Aldo Manuzio était professeur de grec avant d'être éditeur/imprimeur, le comparer aux professionnels du secteur est déjà difficile. Son ambition a été d'apporter la connaissance au plus grand nombre par le livre (tout d'abord à ses étudiants qui ne disposaient pas de support). Ce qu'il fît en mettant au point une collection de détails qui en ont fait le héros d'Alan Kay et de Steve Jobs, entre autres. Ce n'est pas un hasard. L'alchimie qu'il a réalisée est exemplaire. Il est indiscutable que Gutenberg n'a pas réussi dans cette entreprise, qui n'était peut-être pas la sienne, d'ailleurs. Personne ne le sait. Beaucoup de spécialistes défendent l'histoire vue par Renouard, un Français, dans "Les annales de l'imprimerie des Aldes" datant de 1835. J'ai trouvé qu'un autre connaisseur, Baschet, critiquait cet ouvrage, et que beaucoup de contradictions existaient dans les essais italiens, les meilleurs connaisseurs de leur compatriote. Sans parler de la contribution des Chinois et des Coréens au début du second millénaire, passée sous silence. Je dis donc dans ma préface:
"Au début, j’ai tout cru. Je passais ainsi d’une vérité à son contraire, prenant comme définitive la dernière que je trouvais. Fatigué de ces retournements, j’ai changé mon fusil d’épaule... J’ai adopté les seuls instruments efficaces à la navigation : le regard, la méthode, la logique. Retour donc à descartes et aux philosophes grecs, que je n’avais jamais pris le temps d’étudier."
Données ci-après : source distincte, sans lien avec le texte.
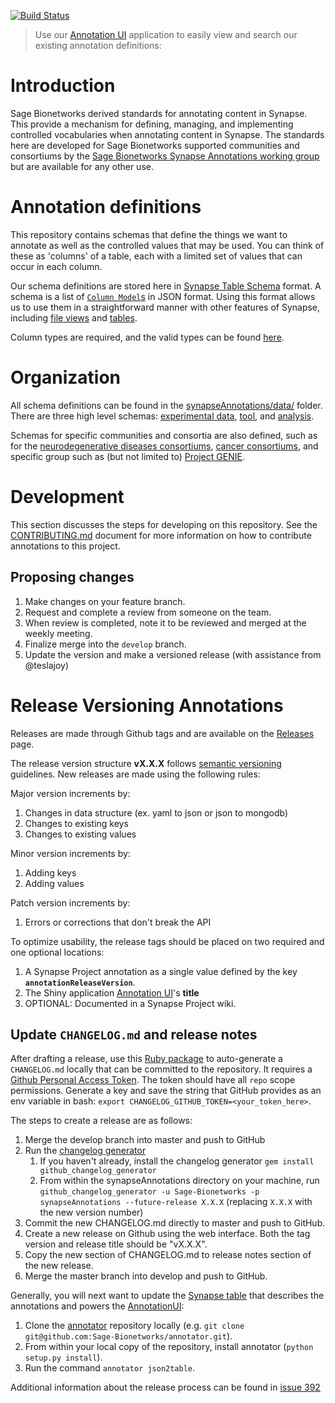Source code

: [![Build Status](https://travis-ci.org/Sage-Bionetworks/synapseAnnotations.svg?branch=master)](https://travis-ci.org/Sage-Bionetworks/synapseAnnotations)

> Use our [Annotation UI](https://shiny.synapse.org/users/nsanati/annotationUI/) application to easily view and search our existing annotation definitions:
>

# Introduction

Sage Bionetworks derived standards for annotating content in Synapse. This provide a mechanism for defining, managing, and implementing controlled vocabularies when annotating content in Synapse. The standards here are developed for Sage Bionetworks supported communities and consortiums by the [Sage Bionetworks Synapse Annotations working group](https://www.synapse.org/annotation) but are available for any other use.

# Annotation definitions

This repository contains schemas that define the things we want to annotate as well as the controlled values that may be used. You can think of these as 'columns' of a table, each with a limited set of values that can occur in each column.

Our schema definitions are stored here in [Synapse Table Schema](http://docs.synapse.org/articles/tables.html) format. A schema is a list of [`Column Model`s](http://docs.synapse.org/rest/org/sagebionetworks/repo/model/table/ColumnModel.html) in JSON format. Using this format allows us to use them in a straightforward manner with other features of Synapse, including [file views](http://docs.synapse.org/articles/fileviews.html) and [tables](http://docs.synapse.org/articles/tables.html).

Column types are required, and the valid types can be found [here](http://docs.synapse.org/rest/org/sagebionetworks/repo/model/table/ColumnType.html).

# Organization

All schema definitions can be found in the [synapseAnnotations/data/](synapseAnnotations/data/) folder. There are three high level schemas: [experimental data](synapseAnnotations/data/experimentalData.json), [tool](synapseAnnotations/data/tool.json), and [analysis](synapseAnnotations/data/analysis.json).

Schemas for specific communities and consortia are also defined, such as for the [neurodegenerative diseases consortiums](synapseAnnotations/data/neuro.json), [cancer consortiums](synapseAnnotations/data/cancer.json), and specific group such as (but not limited to) [Project GENIE](synapseAnnotations/data/genie.json).

# Development

This section discusses the steps for developing on this repository. See the [CONTRIBUTING.md](CONTRIBUTING.md) document for more information on how to contribute annotations to this project.

## Proposing changes

1. Make changes on your feature branch.
1. Request and complete a review from someone on the team.
1. When review is completed, note it to be reviewed and merged at the weekly meeting.
1. Finalize merge into the `develop` branch.
1. Update the version and make a versioned release (with assistance from @teslajoy)

# Release Versioning Annotations
Releases are made through Github tags and are available on the [Releases](https://github.com/Sage-Bionetworks/synapseAnnotations/releases) page.

The release version structure **vX.X.X** follows [semantic versioning](http://semver.org/) guidelines. New releases are made using the following rules:

Major version increments by:
1. Changes in data structure (ex. yaml to json or json to mongodb)
2. Changes to existing keys
3. Changes to existing values

Minor version increments by:
1. Adding keys
2. Adding values

Patch version increments by:
1. Errors or corrections that don't break the API

To optimize usability, the release tags should be placed on two required and one optional locations:
1. A Synapse Project annotation as a single value defined by the key **`annotationReleaseVersion`**.
1. The Shiny application [Annotation UI](https://github.com/Sage-Bionetworks/annotationUI)'s **title**
1. OPTIONAL: Documented in a Synapse Project wiki.

## Update `CHANGELOG.md` and release notes

After drafting a release, use this [Ruby package](https://github.com/skywinder/github-changelog-generator) to auto-generate a `CHANGELOG.md` locally that can be committed to the repository. It requires a [Github Personal Access Token](https://github.com/settings/tokens). The token should have all `repo` scope permissions. Generate a key and save the string that GitHub provides as an env variable in bash: `export CHANGELOG_GITHUB_TOKEN=<your_token_here>`.

The steps to create a release are as follows:

1. Merge the develop branch into master and push to GitHub
1. Run the [changelog generator](https://github.com/github-changelog-generator/github-changelog-generator)
   1. If you haven't already, install the changelog generator `gem install github_changelog_generator`
   1. From within the synapseAnnotations directory on your machine, run `github_changelog_generator -u Sage-Bionetworks -p synapseAnnotations --future-release X.X.X` (replacing `X.X.X` with the new version number)
1. Commit the new CHANGELOG.md directly to master and push to GitHub.
1. Create a new release on Github using the web interface. Both the tag version and release title should be "vX.X.X".
1. Copy the new section of CHANGELOG.md to release notes section of the new release.
1. Merge the master branch into develop and push to GitHub.

Generally, you will next want to update the [Synapse table](https://www.synapse.org/#!Synapse:syn10242922) that describes the annotations and powers the [AnnotationUI](https://shinypro.synapse.org/users/nsanati/annotationUI/):

1. Clone the [annotator](https://github.com/Sage-Bionetworks/annotator/) repository locally (e.g. `git clone git@github.com:Sage-Bionetworks/annotator.git`).
1. From within your local copy of the repository, install annotator (`python setup.py install`).
1. Run the command `annotator json2table`.

Additional information about the release process can be found in [issue 392](https://github.com/Sage-Bionetworks/synapseAnnotations/issues/392)

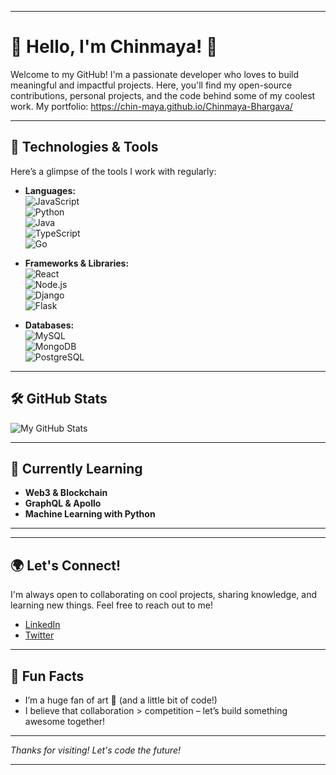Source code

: <!---
Chin-Maya/Chin-Maya is a ✨ special ✨ repository because its `README.md` (this file) appears on your GitHub profile.
You can click the Preview link to take a look at your changes.
--->




---

# 🌟 Hello, I'm Chinmaya! 🌟

Welcome to my GitHub! I'm a passionate developer who loves to build meaningful and impactful projects. Here, you'll find my open-source contributions, personal projects, and the code behind some of my coolest work.
My portfolio: https://chin-maya.github.io/Chinmaya-Bhargava/

---

## 🔧 Technologies & Tools

Here’s a glimpse of the tools I work with regularly:

- **Languages:**  
  ![JavaScript](https://img.shields.io/badge/JavaScript-%23F7DF1E.svg?&style=flat-square&logo=javascript&logoColor=black)  
  ![Python](https://img.shields.io/badge/Python-%232476D1.svg?&style=flat-square&logo=python&logoColor=white)  
  ![Java](https://img.shields.io/badge/Java-%23E34A86.svg?&style=flat-square&logo=java&logoColor=white)  
  ![TypeScript](https://img.shields.io/badge/TypeScript-%23007ACC.svg?&style=flat-square&logo=typescript&logoColor=white)  
  ![Go](https://img.shields.io/badge/Go-%2300ADD8.svg?&style=flat-square&logo=go&logoColor=white)

- **Frameworks & Libraries:**  
  ![React](https://img.shields.io/badge/React-%23282C34.svg?&style=flat-square&logo=react&logoColor=61DAFB)  
  ![Node.js](https://img.shields.io/badge/Node.js-%23339933.svg?&style=flat-square&logo=node.js&logoColor=white)  
  ![Django](https://img.shields.io/badge/Django-%23092E20.svg?&style=flat-square&logo=django&logoColor=white)  
  ![Flask](https://img.shields.io/badge/Flask-%23000.svg?&style=flat-square&logo=flask&logoColor=white)

- **Databases:**  
  ![MySQL](https://img.shields.io/badge/MySQL-%2300f.svg?&style=flat-square&logo=mysql&logoColor=white)  
  ![MongoDB](https://img.shields.io/badge/MongoDB-%2300f.svg?&style=flat-square&logo=mongodb&logoColor=white)  
  ![PostgreSQL](https://img.shields.io/badge/PostgreSQL-%2301575C.svg?&style=flat-square&logo=postgresql&logoColor=white)

---

## 🛠️ GitHub Stats

![My GitHub Stats](https://github-readme-stats.vercel.app/api?username=Chin-Maya&show_icons=true&count_private=true&hide=prs&theme=dark)

---

## 🌱 Currently Learning

- **Web3 & Blockchain**  
- **GraphQL & Apollo**  
- **Machine Learning with Python**

---

<!-- ## 🚀 Recent Projects

Here are a few projects I've worked on recently:

### [Project 1](https://github.com/Chin-Maya/project1)
Im working on it

### [Project 2](https://github.com/Chin-Maya/project2)
You will see in future -->

---

## 🌍 Let's Connect!

I'm always open to collaborating on cool projects, sharing knowledge, and learning new things. Feel free to reach out to me!

- [LinkedIn](https://www.linkedin.com/in/chin-maya)
- [Twitter](https://twitter.com/ChinCodeArt)
<!-- - [Personal Blog](https://Chin-Maya.com) -->

---

## 💬 Fun Facts

- I’m a huge fan of art 🎨 (and a little bit of code!)
- I believe that collaboration > competition – let’s build something awesome together!

---

*Thanks for visiting! Let's code the future!*

---
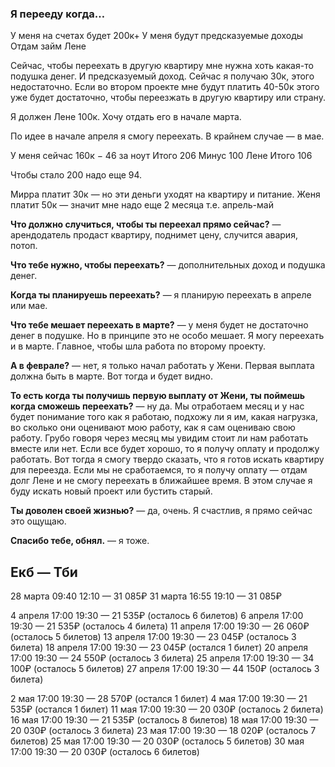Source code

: ### Я перееду когда…

У меня на счетах будет 200к+ 
У меня будут предсказуемые доходы 
Отдам займ Лене

Сейчас, чтобы переехать в другую квартиру мне нужна хоть какая-то подушка денег. И предсказуемый доход. Сейчас я получаю 30к, этого недостаточно. Если во втором проекте мне будут платить 40-50к этого уже будет достаточно, чтобы переезжать в другую квартиру или страну.

Я должен Лене 100к. Хочу отдать его в начале марта.

По идее в начале апреля я смогу переехать. В крайнем случае — в мае.

У меня сейчас 160к
− 46 за ноут 
Итого 206 
Минус 100 Лене 
Итого 106

Чтобы стало 200 надо еще 94.

Мирра платит 30к — но эти деньги уходят на квартиру и питание. Женя платит 50к — значит мне надо еще 2 месяца т.е. апрель-май

**Что должно случиться, чтобы ты переехал прямо сейчас?** 
— арендодатель продаст квартиру, поднимет цену, случится авария, потоп.

**Что тебе нужно, чтобы переехать?** 
— дополнительных доход и подушка денег.

**Когда ты планируешь переехать?** 
— я планирую переехать в апреле или мае.

**Что тебе мешает переехать в марте?** 
— у меня будет не достаточно денег в подушке. Но в принципе это не особо мешает. Я могу переехать и в марте. Главное, чтобы шла работа по второму проекту.

**А в феврале?** 
— нет, я только начал работать у Жени. Первая выплата должна быть в марте. Вот тогда и будет видно.

**То есть когда ты получишь первую выплату от Жени, ты поймешь когда сможешь переехать?** 
— ну да. Мы отработаем месяц и у нас будет понимание того как я работаю, подхожу ли я им, какая нагрузка, во сколько они оценивают мою работу, как я сам оцениваю свою работу. Грубо говоря через месяц мы увидим стоит ли нам работать вместе или нет. Если все будет хорошо, то я получу оплату и продолжу работать. Вот тогда я смогу твердо сказать, что я готов искать квартиру для переезда. Если мы не сработаемся, то я получу оплату — отдам долг Лене и не смогу переехать в ближайшее время. В этом случае я буду искать новый проект или бустить старый.

**Ты доволен своей жизнью?** 
— да, очень. Я счастлив, я прямо сейчас это ощущаю.

**Спасибо тебе, обнял.** 
— я тоже.




## Екб — Тби

28 марта 09:40 12:10 — 31 085₽
31 марта 16:55 19:10 — 31 085₽


4 апреля 17:00 19:30 — 21 535₽ (осталось 6 билетов)
6 апреля 17:00 19:30 — 21 535₽ (осталось 4 билета)
11 апреля 17:00 19:30 — 26 060₽ (осталось 5 билетов)
13 апреля 17:00 19:30 — 23 045₽ (осталось 3 билета)
18 апреля 17:00 19:30 — 23 045₽ (остался 1 билет)
20 апреля 17:00 19:30 — 24 550₽ (осталось 3 билета)
25 апреля 17:00 19:30 — 34 100₽ (осталось 5 билетов)
27 апреля 17:00 19:30 — 44 150₽ (осталось 3 билета)


2 мая 17:00 19:30 — 28 570₽ (остался 1 билет)
4 мая 17:00 19:30 — 21 535₽ (остался 1 билет)
11 мая 17:00 19:30 — 20 030₽ (осталось 2 билета)
16 мая 17:00 19:30 — 21 535₽ (осталось 8 билетов)
18 мая 17:00 19:30 — 20 030₽ (осталось 3 билета)
23 мая 17:00 19:30 — 18 020₽ (осталось 7 билетов)
25 мая 17:00 19:30 — 20 030₽ (осталось 5 билетов)
30 мая 17:00 19:30 — 20 030₽ (осталось 6 билетов)


 
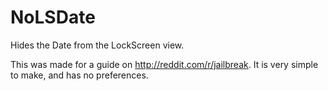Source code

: NoLSDate
========

Hides the Date from the LockScreen view.

This was made for a guide on http://reddit.com/r/jailbreak. It is very simple to make, and has no preferences.
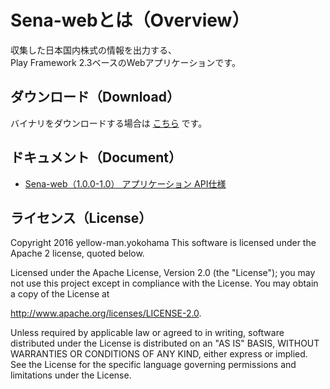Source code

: # Sena-webとは（Overview）

収集した日本国内株式の情報を出力する、  
Play Framework 2.3ベースのWebアプリケーションです。  



## ダウンロード（Download）

バイナリをダウンロードする場合は [こちら](https://github.com/yellow-man/sena-web/releases) です。



## ドキュメント（Document）

* [Sena-web（1.0.0-1.0） アプリケーション API仕様](https://yellow-man.github.io/sena-doc/javadoc/web/1.0.0-1.0/)



## ライセンス（License）

Copyright 2016 yellow-man.yokohama
This software is licensed under the Apache 2 license, quoted below.

Licensed under the Apache License, Version 2.0 (the "License"); you may not use this project except in compliance with
the License. You may obtain a copy of the License at

http://www.apache.org/licenses/LICENSE-2.0.

Unless required by applicable law or agreed to in writing, software distributed under the License is distributed on an
"AS IS" BASIS, WITHOUT WARRANTIES OR CONDITIONS OF ANY KIND, either express or implied. See the License for the specific
language governing permissions and limitations under the License.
Mais qu'on ne s'y trompe pas. Trois années de recherche en bibliothèque et sur l'Internet font de moi l'un des connaisseurs avertis du sujet. Plus même que certains qui s'en prétendent spécialistes.
Hervé Bienvault pensait aussi que j'aurais dû intégrer des références bibliographiques dans l'ouvrage papier, comme c'est l'usage. Je m'en explique aussi dans la préface, et c'est l'un des messages fondamentaux du livre. La connaissance qui se trouve aujourd'hui sur l'Internet et de facto dans les bibliothèques varie considérablement au cours du temps. Elle est quelquefois totalement remise en cause. C'est le cas, évident, dans le domaine de la science, mais aussi de l'histoire. A l'heure de l'Internet, figer dans le papier des références bibliographiques n'a plus de sens.
Mais que Pi Cheng, Gutenberg, ou Aldo Manuzio soit l'inventeur du livre moderne n'a pas plus d'importance que cela. Peut-être trouvera-t-on que les Etrusques imprimaient. Le fond du sujet est ailleurs.
Mon ouvrage traite de la vérité de l'écrit, qu'a toujours recherchée Aldo Manuzio par sa traque et sa comparaison des manuscrits les plus rares, par l'édition de textes quelquefois controversés, et par sa sélection sans compromis des textes (du moins en ai-je aujourd'hui la conviction, mais qui sait?). Il nous fait nous poser cette question essentielle, c'est pour cette raison que j'ai choisi comme énigme les lettres 96 et 97 de Pline le Jeune. Preuves avancées par l'Eglise, elles sont données pour apocryphes par les plus savants. Le manuscrit original a disparu lors de l'édition, la seule, qu'en a faite Aldo Manuzio. Mais peut-être découvrira-t-on des informations différentes dans quelques années? N'a-t-on pas retrouvé récemment un évangile de Judas alors que je parle dans mon livre d'absence quasi totale de sources!
Ma conviction est qu'autour d'une fiction solidement ancrée dans des faits avérés, les pistes et les clés sont les éléments essentiels d'un livre comme Aldo Manuzio, et rien d'autre. Le lecteur pourra utiliser les médias numériques pour continuer sa quête de la vérité dans une connaissance sans cesse mise à jour, par exemple wikipedia (mais peut-être demain une autre encyclopédie ou d'autres experts). Il sait y trouver l'auteur, l'éditeur, et d'autres experts, s'il manque d'accompagnement, s'il veut contribuer à l'ouvrage, ou simplement en discuter.